- _ASSIGNMENT_
Among the entries, find each line that includes the string "table" and list it.

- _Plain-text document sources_
--- --- ---

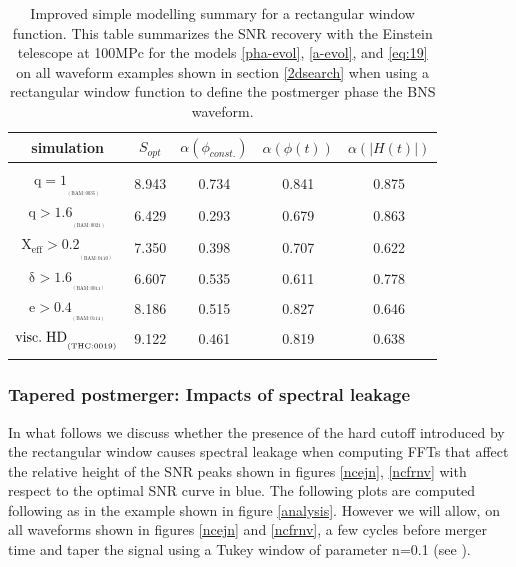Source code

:\begin{table}[!htbp]
\begin{center}

\begin{tabular}{ccccc}

simulation&$S_{opt}$&$\alpha(\phi_{const.})$&$\alpha(\phi(t))$&$\alpha(|H(t)|)$\\ 
\hline\\ 
$\mathrm{{q=1}_{_{_{(BAM:0035)}}}}$&8.943&0.734&0.841&0.875\\  
$\mathrm{{q>1.6}_{_{_{(BAM:0021)}}}}$&6.429&0.293&0.679&0.863\\  
$\mathrm{{X_{eff}>0.2}_{_{_{(BAM:0110)}}}}$&7.350&0.398&0.707&0.622\\  
$\mathrm{{\delta>1.6}_{_{_{(BAM:0011)}}}}$&6.607&0.535&0.611&0.778\\  
$\mathrm{{e>0.4}_{_{_{(BAM:0114)}}}}$&8.186&0.515&0.827&0.646\\  
$\mathrm{{visc.\hspace{1mm} HD}_{_{_{(THC:0019)}}}}$&9.122&0.461&0.819&0.638\\  
\hline\\ 
\end{tabular}
\captionsetup{width=0.8\textwidth}
\caption[Improved simple modelling summary for a rectangular window function]{Improved simple modelling summary for a rectangular window function. This table summarizes the SNR recovery with the Einstein telescope at 100MPc for the models \ref{pha-evol}, \ref{a-evol}, and \ref{eq:19} on all waveform examples shown in section \ref{2dsearch} when using a rectangular window function to define the postmerger phase the BNS waveform.}
\label{table untapered}
\end{center}
\end{table}
\FloatBarrier





\subsubsection*{Tapered postmerger: Impacts of spectral leakage}

In what follows we discuss whether the presence of the hard cutoff introduced by the rectangular window causes spectral leakage when computing FFTs that affect the relative height of the SNR peaks shown in figures \ref{ncejn}, \ref{ncfrnv} with respect to the optimal SNR curve in blue. The following plots are computed following as in the example shown in figure \ref{analysis}. However we will allow, on all waveforms shown in figures \ref{ncejn} and \ref{ncfrnv}, a few cycles before merger time and taper the signal using a Tukey window of parameter n=0.1 (see \cite{bloomfield1976fourier}).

--- --- ---

- _ANSWER TO THIS TASK_
:\begin{table}[!htbp]
\caption[Improved simple modelling summary for a rectangular window function]{Improved simple modelling summary for a rectangular window function. This table summarizes the SNR recovery with the Einstein telescope at 100MPc for the models \ref{pha-evol}, \ref{a-evol}, and \ref{eq:19} on all waveform examples shown in section \ref{2dsearch} when using a rectangular window function to define the postmerger phase the BNS waveform.}
\label{table untapered}
\end{table}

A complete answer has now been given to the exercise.